• **Dataset entries**:
▶
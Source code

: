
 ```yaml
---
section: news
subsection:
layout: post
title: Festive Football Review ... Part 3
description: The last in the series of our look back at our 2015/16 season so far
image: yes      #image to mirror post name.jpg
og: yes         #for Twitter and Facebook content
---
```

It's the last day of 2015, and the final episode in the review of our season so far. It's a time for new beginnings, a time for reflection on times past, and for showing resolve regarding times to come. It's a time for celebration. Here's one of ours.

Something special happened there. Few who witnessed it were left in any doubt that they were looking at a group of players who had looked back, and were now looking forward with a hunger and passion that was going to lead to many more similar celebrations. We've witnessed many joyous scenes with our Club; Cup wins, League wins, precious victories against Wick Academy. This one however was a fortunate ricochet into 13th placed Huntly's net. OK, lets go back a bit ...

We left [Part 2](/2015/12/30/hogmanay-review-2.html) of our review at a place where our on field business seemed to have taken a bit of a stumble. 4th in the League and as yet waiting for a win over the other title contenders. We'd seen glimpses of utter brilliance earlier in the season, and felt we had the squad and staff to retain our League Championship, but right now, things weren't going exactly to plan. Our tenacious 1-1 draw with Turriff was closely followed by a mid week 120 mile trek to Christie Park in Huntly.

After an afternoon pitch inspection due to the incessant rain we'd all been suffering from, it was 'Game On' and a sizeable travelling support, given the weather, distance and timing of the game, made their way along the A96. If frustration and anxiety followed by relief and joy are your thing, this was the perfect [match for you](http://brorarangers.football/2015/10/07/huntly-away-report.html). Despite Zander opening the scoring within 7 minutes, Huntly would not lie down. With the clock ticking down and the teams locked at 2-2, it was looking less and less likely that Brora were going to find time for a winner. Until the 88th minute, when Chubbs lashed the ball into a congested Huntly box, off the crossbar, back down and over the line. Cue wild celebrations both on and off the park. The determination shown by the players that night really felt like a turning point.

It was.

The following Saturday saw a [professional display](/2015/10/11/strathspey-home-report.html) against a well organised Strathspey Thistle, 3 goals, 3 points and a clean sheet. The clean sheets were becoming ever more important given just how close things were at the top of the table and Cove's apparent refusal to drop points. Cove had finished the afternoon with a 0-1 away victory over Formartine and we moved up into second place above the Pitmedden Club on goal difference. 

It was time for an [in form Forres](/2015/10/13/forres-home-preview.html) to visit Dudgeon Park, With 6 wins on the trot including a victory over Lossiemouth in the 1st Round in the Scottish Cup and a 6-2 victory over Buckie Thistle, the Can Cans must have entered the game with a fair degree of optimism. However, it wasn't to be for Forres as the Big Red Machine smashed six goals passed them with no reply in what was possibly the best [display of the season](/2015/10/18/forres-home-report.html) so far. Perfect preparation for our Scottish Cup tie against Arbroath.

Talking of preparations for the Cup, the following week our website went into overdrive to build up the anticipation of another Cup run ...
◀
Where does the word "title" occur in the records? Return every line that holds it.

title: Festive Football Review ... Part 3
We left [Part 2](/2015/12/30/hogmanay-review-2.html) of our review at a place where our on field business seemed to have taken a bit of a stumble. 4th in the League and as yet waiting for a win over the other title contenders. We'd seen glimpses of utter brilliance earlier in the season, and felt we had the squad and staff to retain our League Championship, but right now, things weren't going exactly to plan. Our tenacious 1-1 draw with Turriff was closely followed by a mid week 120 mile trek to Christie Park in Huntly.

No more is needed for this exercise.